On the subject of fabric I purchased 2 meters of this lovely stripe textured viscose linen from Myfabrics.co.uk. It was £8.45 per meter and a dream to work with. Easy to handle and press made the sewing process very pleasant. I must say that I thought it would be more on a lightweight side considering the composition of fibre is 70% viscose and 30% linen, however it has more structure and just a little bit of drape to it. Saying that it turned out to be ideal for my dress.

Sometimes the fabric dictates how your make will hang and behave and falling on a scale closer to medium weight I decided to only gather my dress partially at the front and at the back and avoided adding too much bulk around my waist.

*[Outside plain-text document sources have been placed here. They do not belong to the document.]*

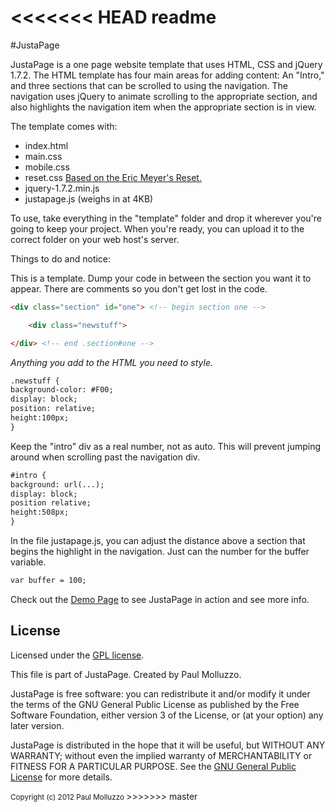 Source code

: <<<<<<< HEAD
readme
=======
#JustaPage

JustaPage is a one page website template that uses HTML, CSS and jQuery 1.7.2. The HTML template has four main areas for adding content: An "Intro," and three sections that can be scrolled to using the navigation. The navigation uses jQuery to animate scrolling to the appropriate section, and also highlights the navigation item when the appropriate section is in view.

The template comes with:
* index.html
* main.css
* mobile.css
* reset.css [Based on the Eric Meyer's Reset.](http://meyerweb.com/eric/tools/css/reset/index.html)
* jquery-1.7.2.min.js
* justapage.js &#40;weighs in at 4KB&#41;
	
To use, take everything in the "template" folder and drop it wherever you're going to keep your project. When you're ready, you can upload it to the correct folder on your web host's server.

Things to do and notice:

This is a template. Dump your code in between the section you want it to appear. There are comments so you don't get lost in the code.

```html
<div class="section" id="one"> <!-- begin section one -->

	<div class="newstuff">

</div> <!-- end .section#one -->
```

*Anything you add to the HTML you need to style.*

```html
.newstuff {
background-color: #F00;
display: block;
position: relative;
height:100px;
}
```

Keep the "intro" div as a real number, not as auto. This will prevent jumping around when scrolling past the navigation div.

```html
#intro {
background: url(...);
display: block;
position relative;
height:508px;
}
```
In the file justapage.js, you can adjust the distance above a section that begins the highlight in the navigation. Just can the number for the buffer variable.

```html
var buffer = 100;
```

Check out the [Demo Page](http://paulmolluzzo.github.com/justapage) to see JustaPage in action and see more info.

## License

Licensed under the [GPL license](http://www.gnu.org/licenses/gpl-3.0.html).

This file is part of JustaPage. Created by Paul Molluzzo.

JustaPage is free software: you can redistribute it and/or modify
it under the terms of the GNU General Public License as published by
the Free Software Foundation, either version 3 of the License, or
(at your option) any later version.

JustaPage is distributed in the hope that it will be useful,
but WITHOUT ANY WARRANTY; without even the implied warranty of
MERCHANTABILITY or FITNESS FOR A PARTICULAR PURPOSE.  See the
[GNU General Public License](http://www.gnu.org/licenses/gpl-3.0.html) for more details.

<small>
Copyright (c) 2012 Paul Molluzzo
</small>
>>>>>>> master
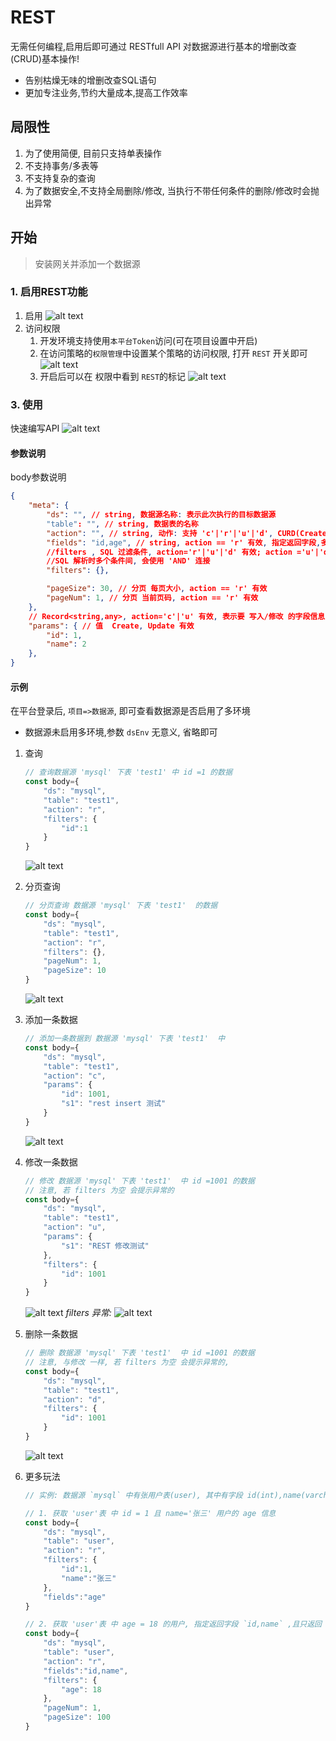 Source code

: # REST

无需任何编程,启用后即可通过 RESTfull API 对数据源进行基本的增删改查(CRUD)基本操作!

* 告别枯燥无味的增删改查SQL语句
* 更加专注业务,节约大量成本,提高工作效率

## 局限性

1. 为了使用简便, 目前只支持单表操作
2. 不支持事务/多表等
3. 不支持复杂的查询
4. 为了数据安全,不支持全局删除/修改, 当执行不带任何条件的删除/修改时会抛出异常

## 开始

> 安装网关并添加一个数据源

### 1. 启用REST功能

1. 启用
    ![alt text](./images/rest/s_2025-01-03_15-59-34.png)
2. 访问权限
   1. 开发环境支持使用`本平台Token`访问(可在项目设置中开启)
   2. 在访问策略的`权限管理`中设置某个策略的访问权限, 打开 `REST` 开关即可
    ![alt text](./images/rest/s_2025-01-03_15-58-07.png)
   3. 开启后可以在 权限中看到 `REST`的标记
   ![alt text](./images/rest/s_2025-01-03_15-58-46.png)

### 3. 使用

快速编写API
![alt text](./images/rest/s_2025-01-03_16-24-15.png)

#### 参数说明

body参数说明

```json
{
    "meta": {
        "ds": "", // string, 数据源名称: 表示此次执行的目标数据源
        "table": "", // string, 数据表的名称
        "action": "", // string, 动作: 支持 'c'|'r'|'u'|'d', CURD(Create, Update, Retrieve, Delete) 
        "fields": "id,age", // string, action == 'r' 有效, 指定返回字段,多个字段直接用逗号(",")间隔 
        //filters , SQL 过滤条件, action='r'|'u'|'d' 有效; action ='u'|'d' 时为必要参数,以避免直接操作整张表
        //SQL 解析时多个条件间, 会使用 'AND' 连接 
        "filters": {},

        "pageSize": 30, // 分页 每页大小, action == 'r' 有效
        "pageNum": 1, // 分页 当前页码, action == 'r' 有效
    },
    // Record<string,any>, action='c'|'u' 有效, 表示要 写入/修改 的字段信息, object 的key就是表的字段名称,value为值
    "params": { // 值  Create, Update 有效
        "id": 1,
        "name": 2
    },
} 
```

#### 示例

在平台登录后, `项目=>数据源`, 即可查看数据源是否启用了多环境

* 数据源未启用多环境,参数 `dsEnv` 无意义, 省略即可

1. 查询

   ```js
   // 查询数据源 'mysql' 下表 'test1' 中 id =1 的数据
   const body={
       "ds": "mysql",
       "table": "test1",
       "action": "r",
       "filters": {
           "id":1
       }
   }
   ```

   ![alt text](./images/rest/s_2024-05-13_11-57-39.png)
2. 分页查询

   ```js
   // 分页查询 数据源 'mysql' 下表 'test1'  的数据
   const body={
       "ds": "mysql",
       "table": "test1",
       "action": "r",
       "filters": {},
       "pageNum": 1,
       "pageSize": 10
   }
   ```

   ![alt text](./images/rest/s_2024-05-13_12-00-45.png)
3. 添加一条数据

   ```js
   // 添加一条数据到 数据源 'mysql' 下表 'test1'  中
   const body={
       "ds": "mysql",
       "table": "test1",
       "action": "c",
       "params": {
           "id": 1001,
           "s1": "rest insert 测试"
       }
   }
   ```

   ![alt text](./images/rest/s_2024-05-13_12-03-44.png)
4. 修改一条数据

   ```js
   // 修改 数据源 'mysql' 下表 'test1'  中 id =1001 的数据
   // 注意, 若 filters 为空 会提示异常的
   const body={
       "ds": "mysql",
       "table": "test1",
       "action": "u",
       "params": {
           "s1": "REST 修改测试"
       },
       "filters": {
           "id": 1001
       }
   }
   ```

   ![alt text](./images/rest/s_2024-05-13_12-06-15.png)
   *filters 异常:*
   ![alt text](./images/rest/s_2024-05-13_12-06-55.png)
5. 删除一条数据

   ```js
   // 删除 数据源 'mysql' 下表 'test1'  中 id =1001 的数据
   // 注意, 与修改 一样, 若 filters 为空 会提示异常的,
   const body={
       "ds": "mysql",
       "table": "test1",
       "action": "d",
       "filters": {
           "id": 1001
       }
   }
   ```

   ![alt text](./images/rest/s_2024-05-13_12-09-24.png)

6. 更多玩法

   ```js
   // 实例: 数据源 `mysql` 中有张用户表(user), 其中有字段 id(int),name(varchar),age(int) 

   // 1. 获取 'user'表 中 id = 1 且 name='张三' 用户的 age 信息
   const body={
       "ds": "mysql",
       "table": "user",
       "action": "r",
       "filters": {
           "id":1,
           "name":"张三"
       },
       "fields":"age"
   }

   // 2. 获取 'user'表 中 age = 18 的用户, 指定返回字段 `id,name` ,且只返回 前 100 条数据
   const body={
       "ds": "mysql",
       "table": "user",
       "action": "r",
       "fields":"id,name",
       "filters": {
           "age": 18
       },
       "pageNum": 1,
       "pageSize": 100
   }
   
   ```
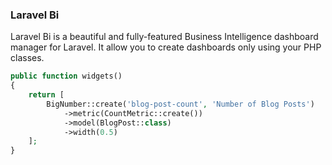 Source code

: ### Laravel Bi

Laravel Bi is a beautiful and fully-featured Business Intelligence dashboard manager for Laravel. It allow you to create dashboards only using your PHP classes.

```php
public function widgets()
{
    return [
        BigNumber::create('blog-post-count', 'Number of Blog Posts')
            ->metric(CountMetric::create())
            ->model(BlogPost::class)
            ->width(0.5)
    ];
}
``` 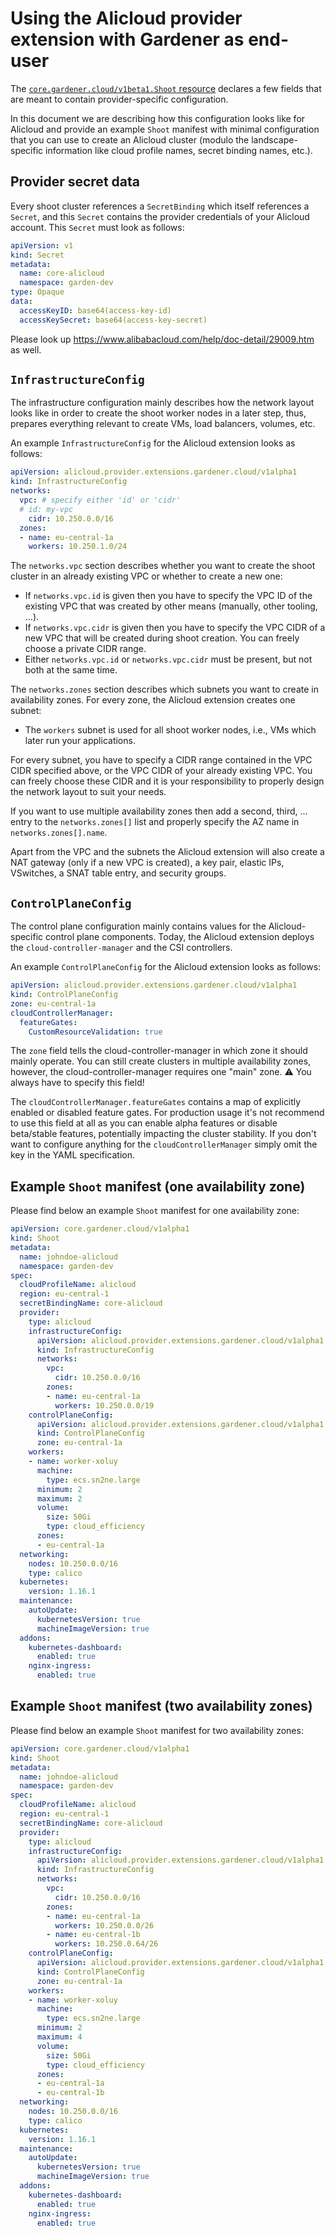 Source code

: # Using the Alicloud provider extension with Gardener as end-user

The [`core.gardener.cloud/v1beta1.Shoot` resource](https://github.com/gardener/gardener/blob/master/example/90-shoot.yaml) declares a few fields that are meant to contain provider-specific configuration.

In this document we are describing how this configuration looks like for Alicloud and provide an example `Shoot` manifest with minimal configuration that you can use to create an Alicloud cluster (modulo the landscape-specific information like cloud profile names, secret binding names, etc.).

## Provider secret data

Every shoot cluster references a `SecretBinding` which itself references a `Secret`, and this `Secret` contains the provider credentials of your Alicloud account.
This `Secret` must look as follows:

```yaml
apiVersion: v1
kind: Secret
metadata:
  name: core-alicloud
  namespace: garden-dev
type: Opaque
data:
  accessKeyID: base64(access-key-id)
  accessKeySecret: base64(access-key-secret)
```

Please look up https://www.alibabacloud.com/help/doc-detail/29009.htm as well.

## `InfrastructureConfig`

The infrastructure configuration mainly describes how the network layout looks like in order to create the shoot worker nodes in a later step, thus, prepares everything relevant to create VMs, load balancers, volumes, etc.

An example `InfrastructureConfig` for the Alicloud extension looks as follows:

```yaml
apiVersion: alicloud.provider.extensions.gardener.cloud/v1alpha1
kind: InfrastructureConfig
networks:
  vpc: # specify either 'id' or 'cidr'
  # id: my-vpc
    cidr: 10.250.0.0/16
  zones:
  - name: eu-central-1a
    workers: 10.250.1.0/24
```

The `networks.vpc` section describes whether you want to create the shoot cluster in an already existing VPC or whether to create a new one:

* If `networks.vpc.id` is given then you have to specify the VPC ID of the existing VPC that was created by other means (manually, other tooling, ...).
* If `networks.vpc.cidr` is given then you have to specify the VPC CIDR of a new VPC that will be created during shoot creation.
You can freely choose a private CIDR range.
* Either `networks.vpc.id` or `networks.vpc.cidr` must be present, but not both at the same time.

The `networks.zones` section describes which subnets you want to create in availability zones.
For every zone, the Alicloud extension creates one subnet:

* The `workers` subnet is used for all shoot worker nodes, i.e., VMs which later run your applications.

For every subnet, you have to specify a CIDR range contained in the VPC CIDR specified above, or the VPC CIDR of your already existing VPC.
You can freely choose these CIDR and it is your responsibility to properly design the network layout to suit your needs.

If you want to use multiple availability zones then add a second, third, ... entry to the `networks.zones[]` list and properly specify the AZ name in `networks.zones[].name`.

Apart from the VPC and the subnets the Alicloud extension will also create a NAT gateway (only if a new VPC is created), a key pair, elastic IPs, VSwitches, a SNAT table entry, and security groups.

## `ControlPlaneConfig`

The control plane configuration mainly contains values for the Alicloud-specific control plane components.
Today, the Alicloud extension deploys the `cloud-controller-manager` and the CSI controllers.

An example `ControlPlaneConfig` for the Alicloud extension looks as follows:

```yaml
apiVersion: alicloud.provider.extensions.gardener.cloud/v1alpha1
kind: ControlPlaneConfig
zone: eu-central-1a
cloudControllerManager:
  featureGates:
    CustomResourceValidation: true
```

The `zone` field tells the cloud-controller-manager in which zone it should mainly operate.
You can still create clusters in multiple availability zones, however, the cloud-controller-manager requires one "main" zone.
:warning: You always have to specify this field!

The `cloudControllerManager.featureGates` contains a map of explicitly enabled or disabled feature gates.
For production usage it's not recommend to use this field at all as you can enable alpha features or disable beta/stable features, potentially impacting the cluster stability.
If you don't want to configure anything for the `cloudControllerManager` simply omit the key in the YAML specification.

## Example `Shoot` manifest (one availability zone)

Please find below an example `Shoot` manifest for one availability zone:

```yaml
apiVersion: core.gardener.cloud/v1alpha1
kind: Shoot
metadata:
  name: johndoe-alicloud
  namespace: garden-dev
spec:
  cloudProfileName: alicloud
  region: eu-central-1
  secretBindingName: core-alicloud
  provider:
    type: alicloud
    infrastructureConfig:
      apiVersion: alicloud.provider.extensions.gardener.cloud/v1alpha1
      kind: InfrastructureConfig
      networks:
        vpc:
          cidr: 10.250.0.0/16
        zones:
        - name: eu-central-1a
          workers: 10.250.0.0/19
    controlPlaneConfig:
      apiVersion: alicloud.provider.extensions.gardener.cloud/v1alpha1
      kind: ControlPlaneConfig
      zone: eu-central-1a
    workers:
    - name: worker-xoluy
      machine:
        type: ecs.sn2ne.large
      minimum: 2
      maximum: 2
      volume:
        size: 50Gi
        type: cloud_efficiency
      zones:
      - eu-central-1a
  networking:
    nodes: 10.250.0.0/16
    type: calico
  kubernetes:
    version: 1.16.1
  maintenance:
    autoUpdate:
      kubernetesVersion: true
      machineImageVersion: true
  addons:
    kubernetes-dashboard:
      enabled: true
    nginx-ingress:
      enabled: true
```

## Example `Shoot` manifest (two availability zones)

Please find below an example `Shoot` manifest for two availability zones:

```yaml
apiVersion: core.gardener.cloud/v1alpha1
kind: Shoot
metadata:
  name: johndoe-alicloud
  namespace: garden-dev
spec:
  cloudProfileName: alicloud
  region: eu-central-1
  secretBindingName: core-alicloud
  provider:
    type: alicloud
    infrastructureConfig:
      apiVersion: alicloud.provider.extensions.gardener.cloud/v1alpha1
      kind: InfrastructureConfig
      networks:
        vpc:
          cidr: 10.250.0.0/16
        zones:
        - name: eu-central-1a
          workers: 10.250.0.0/26
        - name: eu-central-1b
          workers: 10.250.0.64/26
    controlPlaneConfig:
      apiVersion: alicloud.provider.extensions.gardener.cloud/v1alpha1
      kind: ControlPlaneConfig
      zone: eu-central-1a
    workers:
    - name: worker-xoluy
      machine:
        type: ecs.sn2ne.large
      minimum: 2
      maximum: 4
      volume:
        size: 50Gi
        type: cloud_efficiency
      zones:
      - eu-central-1a
      - eu-central-1b
  networking:
    nodes: 10.250.0.0/16
    type: calico
  kubernetes:
    version: 1.16.1
  maintenance:
    autoUpdate:
      kubernetesVersion: true
      machineImageVersion: true
  addons:
    kubernetes-dashboard:
      enabled: true
    nginx-ingress:
      enabled: true
```
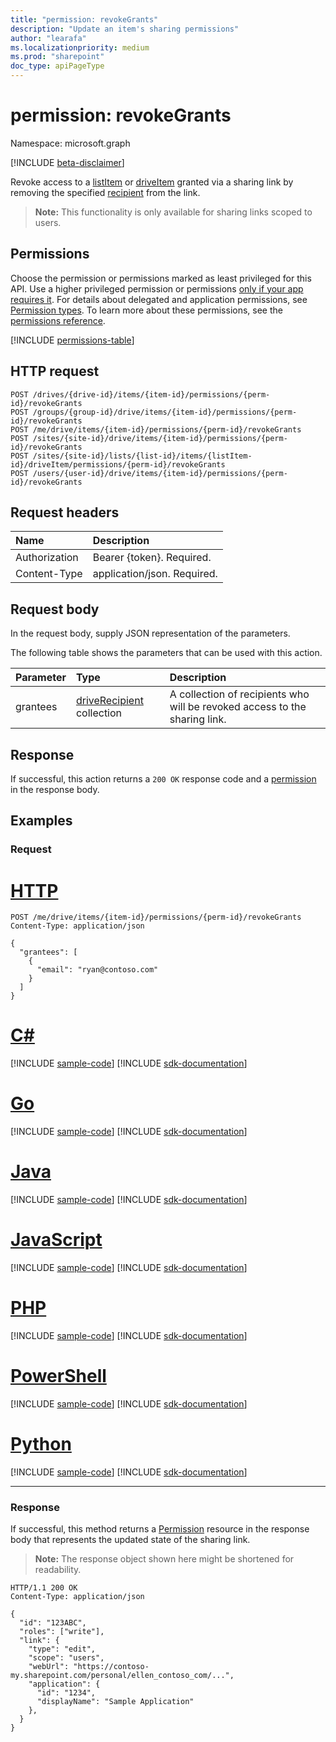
 ```yaml
---
title: "permission: revokeGrants"
description: "Update an item's sharing permissions"
author: "learafa"
ms.localizationpriority: medium
ms.prod: "sharepoint"
doc_type: apiPageType
---
```


# permission: revokeGrants
Namespace: microsoft.graph

[!INCLUDE [beta-disclaimer](../../includes/beta-disclaimer.md)]

Revoke access to a [listItem][] or [driveItem][] granted via a sharing link by removing the specified [recipient][] from the link.

>**Note:** This functionality is only available for sharing links scoped to users.

[listItem]: ../resources/listitem.md
[driveItem]: ../resources/driveitem.md
[recipient]: ../resources/driverecipient.md

## Permissions
Choose the permission or permissions marked as least privileged for this API. Use a higher privileged permission or permissions [only if your app requires it](/graph/permissions-overview#best-practices-for-using-microsoft-graph-permissions). For details about delegated and application permissions, see [Permission types](/graph/permissions-overview#permission-types). To learn more about these permissions, see the [permissions reference](/graph/permissions-reference).

<!-- { "blockType": "permissions", "name": "permission_revokegrants" } -->
[!INCLUDE [permissions-table](../includes/permissions/permission-revokegrants-permissions.md)]

## HTTP request

<!-- {
  "blockType": "ignored"
}
-->
``` http
POST /drives/{drive-id}/items/{item-id}/permissions/{perm-id}/revokeGrants
POST /groups/{group-id}/drive/items/{item-id}/permissions/{perm-id}/revokeGrants
POST /me/drive/items/{item-id}/permissions/{perm-id}/revokeGrants
POST /sites/{site-id}/drive/items/{item-id}/permissions/{perm-id}/revokeGrants
POST /sites/{site-id}/lists/{list-id}/items/{listItem-id}/driveItem/permissions/{perm-id}/revokeGrants
POST /users/{user-id}/drive/items/{item-id}/permissions/{perm-id}/revokeGrants
```

## Request headers
|Name|Description|
|:---|:---|
|Authorization|Bearer {token}. Required.|
|Content-Type|application/json. Required.|

## Request body
In the request body, supply JSON representation of the parameters.

The following table shows the parameters that can be used with this action.

|Parameter|Type|Description|
|:---|:---|:---|
|grantees|[driveRecipient](../resources/driverecipient.md) collection|A collection of recipients who will be revoked access to the sharing link.|

## Response

If successful, this action returns a `200 OK` response code and a [permission](../resources/permission.md) in the response body.

## Examples

### Request

# [HTTP](#tab/http)
<!-- {
  "blockType": "request",
  "name": "permission-revokegrants"
}
-->
``` http
POST /me/drive/items/{item-id}/permissions/{perm-id}/revokeGrants
Content-Type: application/json

{
  "grantees": [
    {
      "email": "ryan@contoso.com"
    }
  ]
}
```

# [C#](#tab/csharp)
[!INCLUDE [sample-code](../includes/snippets/csharp/permission-revokegrants-csharp-snippets.md)]
[!INCLUDE [sdk-documentation](../includes/snippets/snippets-sdk-documentation-link.md)]

# [Go](#tab/go)
[!INCLUDE [sample-code](../includes/snippets/go/permission-revokegrants-go-snippets.md)]
[!INCLUDE [sdk-documentation](../includes/snippets/snippets-sdk-documentation-link.md)]

# [Java](#tab/java)
[!INCLUDE [sample-code](../includes/snippets/java/permission-revokegrants-java-snippets.md)]
[!INCLUDE [sdk-documentation](../includes/snippets/snippets-sdk-documentation-link.md)]

# [JavaScript](#tab/javascript)
[!INCLUDE [sample-code](../includes/snippets/javascript/permission-revokegrants-javascript-snippets.md)]
[!INCLUDE [sdk-documentation](../includes/snippets/snippets-sdk-documentation-link.md)]

# [PHP](#tab/php)
[!INCLUDE [sample-code](../includes/snippets/php/permission-revokegrants-php-snippets.md)]
[!INCLUDE [sdk-documentation](../includes/snippets/snippets-sdk-documentation-link.md)]

# [PowerShell](#tab/powershell)
[!INCLUDE [sample-code](../includes/snippets/powershell/permission-revokegrants-powershell-snippets.md)]
[!INCLUDE [sdk-documentation](../includes/snippets/snippets-sdk-documentation-link.md)]

# [Python](#tab/python)
[!INCLUDE [sample-code](../includes/snippets/python/permission-revokegrants-python-snippets.md)]
[!INCLUDE [sdk-documentation](../includes/snippets/snippets-sdk-documentation-link.md)]

---

### Response

If successful, this method returns a [Permission](../resources/permission.md) resource in the response body that represents the updated state of the sharing link.

>**Note:** The response object shown here might be shortened for readability.

<!-- {
  "blockType": "response",
  "truncated": true,
  "@odata.type": "microsoft.graph.permission"
}
-->

``` http
HTTP/1.1 200 OK
Content-Type: application/json

{
  "id": "123ABC",
  "roles": ["write"],
  "link": {
    "type": "edit",
    "scope": "users",
    "webUrl": "https://contoso-my.sharepoint.com/personal/ellen_contoso_com/...",
    "application": {
      "id": "1234",
      "displayName": "Sample Application"
    },
  }
}
```


<!-- {
  "type": "#page.annotation",
  "description": "Update an item's sharing permissions",
  "keywords": "permission, permissions, sharing, change permissions, update permission",
  "section": "documentation",
  "tocPath": "Sharing/Update permission"
} -->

Also, I was worried that the fabric is too thick to do shirring with elasticated thread, so I made a choice and used a regular elastic that I edge stitched on both sides. I like the effect and the stability it gives. With elastic thread I never know how much it will gather the fabric , but this way I cut exact final lenght I wanted it to be and stretch the elastic while sewing. I used about 2 meters of 1cm wide elastic from my stash.

From the start I knew I am going to make the bodice lined, but I also wanted to use the same fabric so it kept it’s structure and breathability. Due to fabric shortage I had to improvise here a little and all my lining pieces are cut horizonally, which is fine because I was playing with direction of stripes on this dress anyway. One thing I did do differently however is to skip the lining of the centre back panel. With being elasticated I thought it would be to much, hence the top edge is sewn with white bias tape to give it more of a neat finish, plus it covers the first row of elastic which otherwise might be to itchy on my skin.

I fused the entire button placket to give it more structure and reinforcement, as I did not want the risk of getting it out of shape during wear.

I was considering metal or wooden buttons for this dress, but could not find anything I liked so finally settled for those plastic 2 hole buttons from Minerva Crafts. There were only 15 pence per piece and I used 12 of them on this dress.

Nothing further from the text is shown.